Dual-inhibition of NAMPT and PAK4 induces anti-tumor effects in 3D-spheroids model of platinum-resistant ovarian cancer

Abstract

Abstract Ovarian cancer follows a characteristic progression pattern, forming multiple tumor masses enriched with cancer stem cells (CSCs) within the abdomen. Most patients develop resistance to standard platinum-based drugs, necessitating better treatment approaches. To target CSCs, inhibition of nicotinamide phosphoribosyltransferase (NAMPT), which is the rate-limiting enzyme in the salvage pathway for NAD+ synthesis, has been explored in ovarian cancer. KPT-9274 is an innovative drug targeting both NAMPT and PAK4. However, its effectiveness against ovarian cancer has not been validated. Here, we show the efficacy and mechanisms of KPT-9274 in treating 3D-cultured spheroids that are resistant to platinum-based drugs. In these spheroids, KPT-9274 not only inhibited NAD+ production in NAMPT-dependent cell lines, but also suppressed NADPH and ATP production, indicating reduced mitochondrial function.
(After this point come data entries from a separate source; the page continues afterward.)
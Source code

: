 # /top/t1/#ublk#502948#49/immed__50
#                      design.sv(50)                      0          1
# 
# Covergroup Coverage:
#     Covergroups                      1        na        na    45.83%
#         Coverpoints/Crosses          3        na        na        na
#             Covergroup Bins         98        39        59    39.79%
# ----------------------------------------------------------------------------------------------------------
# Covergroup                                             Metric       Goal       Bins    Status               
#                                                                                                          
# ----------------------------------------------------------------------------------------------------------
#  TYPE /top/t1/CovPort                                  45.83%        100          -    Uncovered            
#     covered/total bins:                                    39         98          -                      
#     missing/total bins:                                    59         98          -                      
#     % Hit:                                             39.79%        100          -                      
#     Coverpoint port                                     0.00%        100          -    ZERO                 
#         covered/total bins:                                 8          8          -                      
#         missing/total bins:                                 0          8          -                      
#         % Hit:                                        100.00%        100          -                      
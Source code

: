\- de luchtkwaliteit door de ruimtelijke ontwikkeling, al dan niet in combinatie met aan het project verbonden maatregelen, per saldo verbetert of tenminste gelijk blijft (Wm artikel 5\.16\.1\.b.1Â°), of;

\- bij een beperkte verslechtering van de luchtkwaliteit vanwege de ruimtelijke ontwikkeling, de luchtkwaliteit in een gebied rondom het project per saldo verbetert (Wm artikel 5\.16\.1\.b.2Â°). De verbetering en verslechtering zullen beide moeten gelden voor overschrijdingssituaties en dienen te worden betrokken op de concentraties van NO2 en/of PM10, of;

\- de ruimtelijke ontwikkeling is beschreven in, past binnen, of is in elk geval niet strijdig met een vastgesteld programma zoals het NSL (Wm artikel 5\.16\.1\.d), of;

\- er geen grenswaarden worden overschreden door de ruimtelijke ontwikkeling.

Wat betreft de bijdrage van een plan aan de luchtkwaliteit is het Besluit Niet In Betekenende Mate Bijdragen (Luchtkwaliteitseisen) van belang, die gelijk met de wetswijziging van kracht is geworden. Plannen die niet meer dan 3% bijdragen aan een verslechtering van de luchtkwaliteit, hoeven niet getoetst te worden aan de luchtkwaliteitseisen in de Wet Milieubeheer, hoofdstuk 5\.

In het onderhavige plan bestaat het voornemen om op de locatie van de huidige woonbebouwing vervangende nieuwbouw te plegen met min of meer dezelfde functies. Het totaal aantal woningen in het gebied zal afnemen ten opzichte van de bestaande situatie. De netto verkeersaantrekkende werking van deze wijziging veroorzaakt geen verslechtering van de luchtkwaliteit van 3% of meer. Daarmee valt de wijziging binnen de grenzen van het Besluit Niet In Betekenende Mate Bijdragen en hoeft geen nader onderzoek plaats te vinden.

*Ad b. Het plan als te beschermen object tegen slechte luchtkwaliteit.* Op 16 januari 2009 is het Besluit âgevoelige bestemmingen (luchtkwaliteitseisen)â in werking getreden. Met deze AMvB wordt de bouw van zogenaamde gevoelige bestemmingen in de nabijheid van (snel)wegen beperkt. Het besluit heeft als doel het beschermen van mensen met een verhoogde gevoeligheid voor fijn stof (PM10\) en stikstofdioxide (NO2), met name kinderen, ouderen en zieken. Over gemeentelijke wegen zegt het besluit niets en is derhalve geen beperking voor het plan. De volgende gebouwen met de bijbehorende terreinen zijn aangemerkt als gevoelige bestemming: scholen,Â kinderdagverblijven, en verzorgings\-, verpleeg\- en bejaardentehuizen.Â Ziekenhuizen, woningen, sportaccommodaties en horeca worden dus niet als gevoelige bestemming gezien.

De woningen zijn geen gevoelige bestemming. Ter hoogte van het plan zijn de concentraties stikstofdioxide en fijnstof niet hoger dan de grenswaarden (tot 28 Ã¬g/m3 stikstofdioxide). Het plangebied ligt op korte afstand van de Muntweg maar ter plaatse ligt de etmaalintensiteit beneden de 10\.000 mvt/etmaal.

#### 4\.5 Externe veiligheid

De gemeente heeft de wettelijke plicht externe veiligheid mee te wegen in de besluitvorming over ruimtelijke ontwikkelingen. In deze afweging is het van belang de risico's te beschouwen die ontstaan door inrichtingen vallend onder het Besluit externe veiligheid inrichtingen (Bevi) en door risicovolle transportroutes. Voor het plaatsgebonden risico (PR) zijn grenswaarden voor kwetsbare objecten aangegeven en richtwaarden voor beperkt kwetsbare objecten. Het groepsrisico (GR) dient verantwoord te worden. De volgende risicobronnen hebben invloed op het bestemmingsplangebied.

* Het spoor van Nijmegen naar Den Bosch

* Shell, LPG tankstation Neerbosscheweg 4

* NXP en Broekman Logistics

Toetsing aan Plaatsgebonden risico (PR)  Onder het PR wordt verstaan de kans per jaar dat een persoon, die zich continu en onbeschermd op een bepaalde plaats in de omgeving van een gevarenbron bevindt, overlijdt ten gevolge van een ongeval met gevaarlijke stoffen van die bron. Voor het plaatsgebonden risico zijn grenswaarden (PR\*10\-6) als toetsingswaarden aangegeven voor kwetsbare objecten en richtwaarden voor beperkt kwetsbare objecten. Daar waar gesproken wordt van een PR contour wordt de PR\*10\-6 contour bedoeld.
It also downregulated expression of genes involved with inflammation and DNA repair. Moreover, KPT-9274 impaired the kinase activity of PAK4 by altering the localization from cytoplasmic to nucleus, leading to decreased phosphorylation of S6 Ribosomal protein, AKT, and β-Catenin in the cytoplasm in a NAD+- dependent manner. These findings suggest that KPT-9274 is a promising treatment for ovarian cancer patients resistant to platinum drugs. Our study also indicates that the identification of specific NAD+-producing pathway is required for stratification of patients who can benefit from a KPT-9274 therapy.